Interest groups lobbying Congress on behalf of financial advisers spent anywhere from $20,000 to nearly $2 million in the first quarter of 2014, according to filings with the House of Representatives Office of the Clerk.
At the low end was the Financial Planning Association, which spent $20,000, the same amount it spent in the last quarter of 2013. At the high end was the Securities Industry and Financial Markets Association, which spent $1.9 million, an increase from the $1.3 million it spent in the fourth quarter of last year.
SIFMA, which represents large broker-dealers, also listed many more bills and other areas of lobbying interest than other groups, with a roster that included dozens of measures ranging from implementation of the Dodd-Frank financial reform law to tax reform.
The Financial Services Institute, which represents independent broker-dealers and financial advisers, spent $168,125 in the first quarter of the year, slightly less than the $174,750 it spend in the previous quarter.
Groups that represent insurers reached deeper into their pockets for Capitol Hill activity. The National Association of Insurance and Financial Advisers spent $694,328 in the first three months of the year, up from $731,700 in the last quarter of 2013. The Insured Retirement Institute spent $70,000, compared to $50,000 in the final quarter of 2013.
The Investment Adviser Association, which represents registered investment advisers, spent $40,000, down slightly from $45,000 in the last quarter of 2013.

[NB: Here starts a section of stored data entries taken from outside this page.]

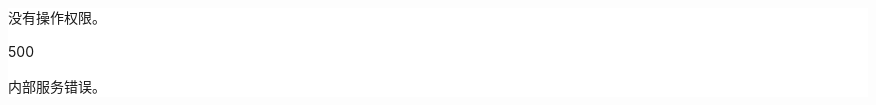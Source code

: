 </td>
<td class="cellrowborder" valign="top" width="50%" headers="mcps1.1.3.1.2 "><p id="zh-cn_topic_0032920307_p32846614"><a name="zh-cn_topic_0032920307_p32846614"></a><a name="zh-cn_topic_0032920307_p32846614"></a>没有操作权限。</p>
</td>
</tr>
<tr id="row11791665174018"><td class="cellrowborder" valign="top" width="50%" headers="mcps1.1.3.1.1 "><p id="p15600847174018"><a name="p15600847174018"></a><a name="p15600847174018"></a>500</p>
</td>
<td class="cellrowborder" valign="top" width="50%" headers="mcps1.1.3.1.2 "><p id="p55709105174018"><a name="p55709105174018"></a><a name="p55709105174018"></a>内部服务错误。</p>
</td>
</tr>
</tbody>
</table>

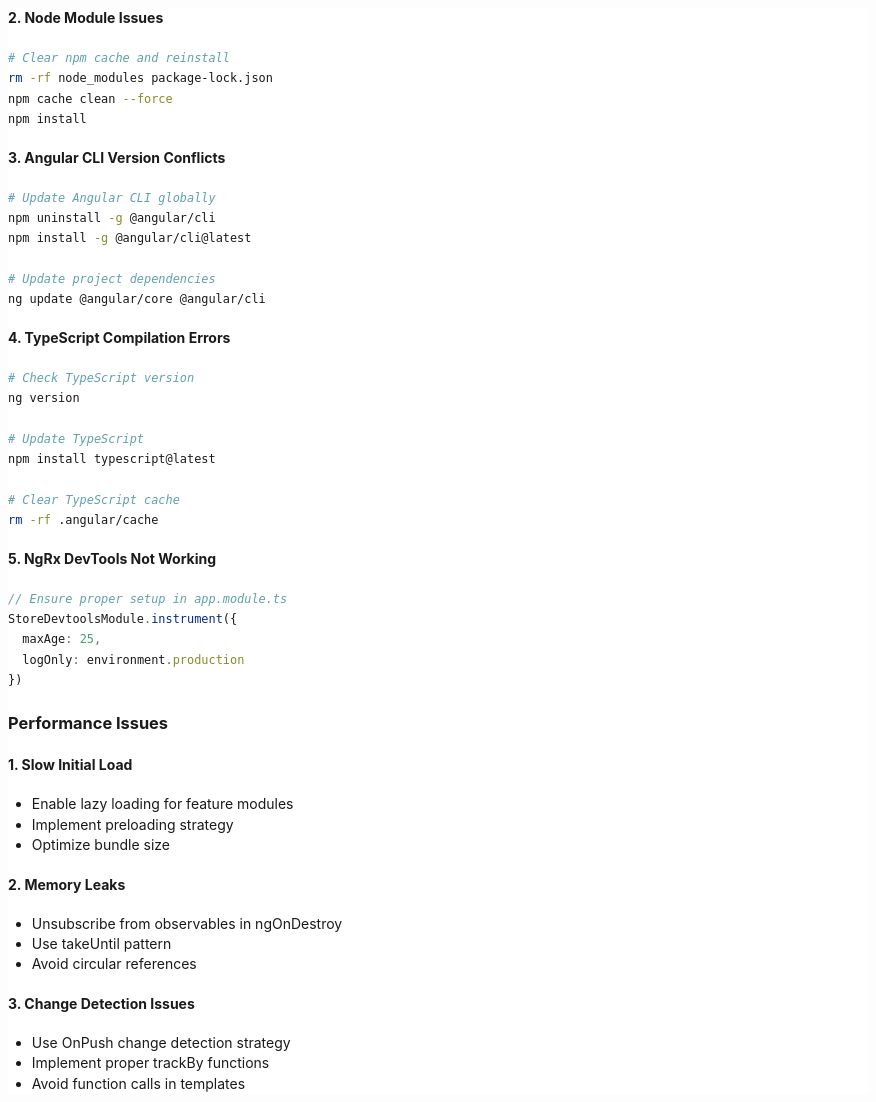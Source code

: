 #### 2. Node Module Issues
```bash
# Clear npm cache and reinstall
rm -rf node_modules package-lock.json
npm cache clean --force
npm install
```

#### 3. Angular CLI Version Conflicts
```bash
# Update Angular CLI globally
npm uninstall -g @angular/cli
npm install -g @angular/cli@latest

# Update project dependencies
ng update @angular/core @angular/cli
```

#### 4. TypeScript Compilation Errors
```bash
# Check TypeScript version
ng version

# Update TypeScript
npm install typescript@latest

# Clear TypeScript cache
rm -rf .angular/cache
```

#### 5. NgRx DevTools Not Working
```typescript
// Ensure proper setup in app.module.ts
StoreDevtoolsModule.instrument({
  maxAge: 25,
  logOnly: environment.production
})
```

### Performance Issues

#### 1. Slow Initial Load
- Enable lazy loading for feature modules
- Implement preloading strategy
- Optimize bundle size

#### 2. Memory Leaks
- Unsubscribe from observables in ngOnDestroy
- Use takeUntil pattern
- Avoid circular references

#### 3. Change Detection Issues
- Use OnPush change detection strategy
- Implement proper trackBy functions
- Avoid function calls in templates
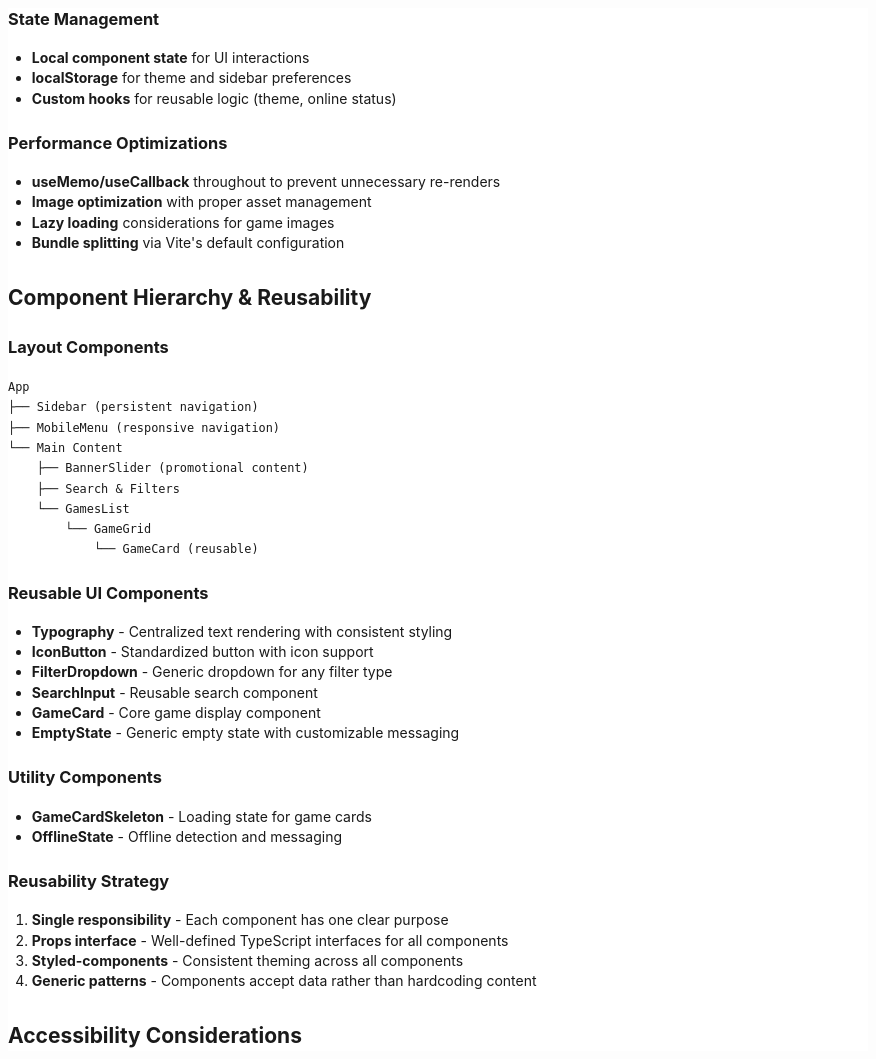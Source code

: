 ### State Management

- **Local component state** for UI interactions
- **localStorage** for theme and sidebar preferences
- **Custom hooks** for reusable logic (theme, online status)

### Performance Optimizations

- **useMemo/useCallback** throughout to prevent unnecessary re-renders
- **Image optimization** with proper asset management
- **Lazy loading** considerations for game images
- **Bundle splitting** via Vite's default configuration

## Component Hierarchy & Reusability

### Layout Components

```
App
├── Sidebar (persistent navigation)
├── MobileMenu (responsive navigation)
└── Main Content
    ├── BannerSlider (promotional content)
    ├── Search & Filters
    └── GamesList
        └── GameGrid
            └── GameCard (reusable)
```

### Reusable UI Components

- **Typography** - Centralized text rendering with consistent styling
- **IconButton** - Standardized button with icon support
- **FilterDropdown** - Generic dropdown for any filter type
- **SearchInput** - Reusable search component
- **GameCard** - Core game display component
- **EmptyState** - Generic empty state with customizable messaging

### Utility Components

- **GameCardSkeleton** - Loading state for game cards
- **OfflineState** - Offline detection and messaging

### Reusability Strategy

1. **Single responsibility** - Each component has one clear purpose
2. **Props interface** - Well-defined TypeScript interfaces for all components
3. **Styled-components** - Consistent theming across all components
4. **Generic patterns** - Components accept data rather than hardcoding content

## Accessibility Considerations
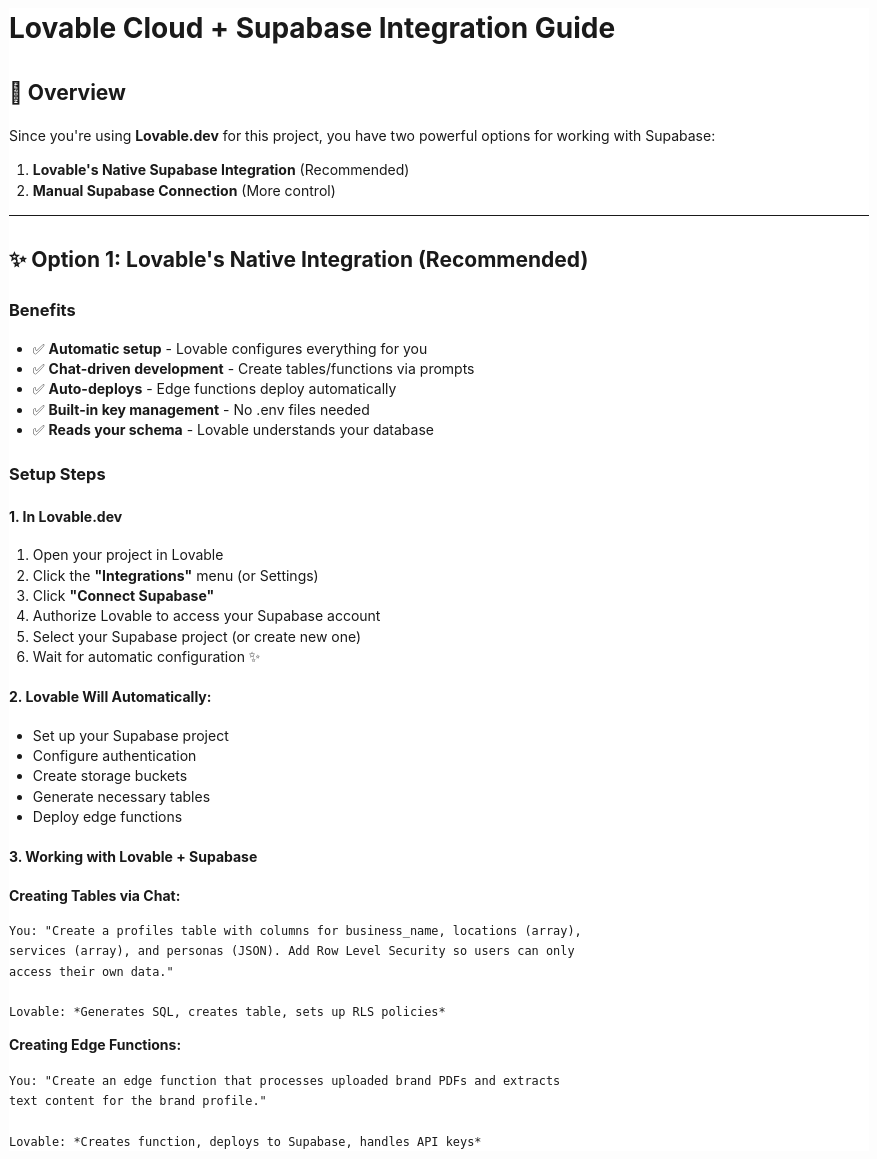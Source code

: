 # Lovable Cloud + Supabase Integration Guide

## 🎯 Overview

Since you're using **Lovable.dev** for this project, you have two powerful options for working with Supabase:

1. **Lovable's Native Supabase Integration** (Recommended)
2. **Manual Supabase Connection** (More control)

---

## ✨ Option 1: Lovable's Native Integration (Recommended)

### Benefits
- ✅ **Automatic setup** - Lovable configures everything for you
- ✅ **Chat-driven development** - Create tables/functions via prompts
- ✅ **Auto-deploys** - Edge functions deploy automatically
- ✅ **Built-in key management** - No .env files needed
- ✅ **Reads your schema** - Lovable understands your database

### Setup Steps

#### 1. In Lovable.dev
1. Open your project in Lovable
2. Click the **"Integrations"** menu (or Settings)
3. Click **"Connect Supabase"**
4. Authorize Lovable to access your Supabase account
5. Select your Supabase project (or create new one)
6. Wait for automatic configuration ✨

#### 2. Lovable Will Automatically:
- Set up your Supabase project
- Configure authentication
- Create storage buckets
- Generate necessary tables
- Deploy edge functions

#### 3. Working with Lovable + Supabase

**Creating Tables via Chat:**
```
You: "Create a profiles table with columns for business_name, locations (array),
services (array), and personas (JSON). Add Row Level Security so users can only
access their own data."

Lovable: *Generates SQL, creates table, sets up RLS policies*
```

**Creating Edge Functions:**
```
You: "Create an edge function that processes uploaded brand PDFs and extracts
text content for the brand profile."

Lovable: *Creates function, deploys to Supabase, handles API keys*
```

The Financial Planning Coalition, which comprises the FPA, the Certified Financial Planner Board of Standards Inc. and the National Association of Personal Financial Advisors, also spent $20,000 on lobbying in the first quarter of this year.
While it is not a trade or lobbying group per se, the Financial Industry Regulatory Authority Inc. spent $240,000 on lobbying expenses in the first quarter, about the same amount it spent in the fourth quarter — $230,000.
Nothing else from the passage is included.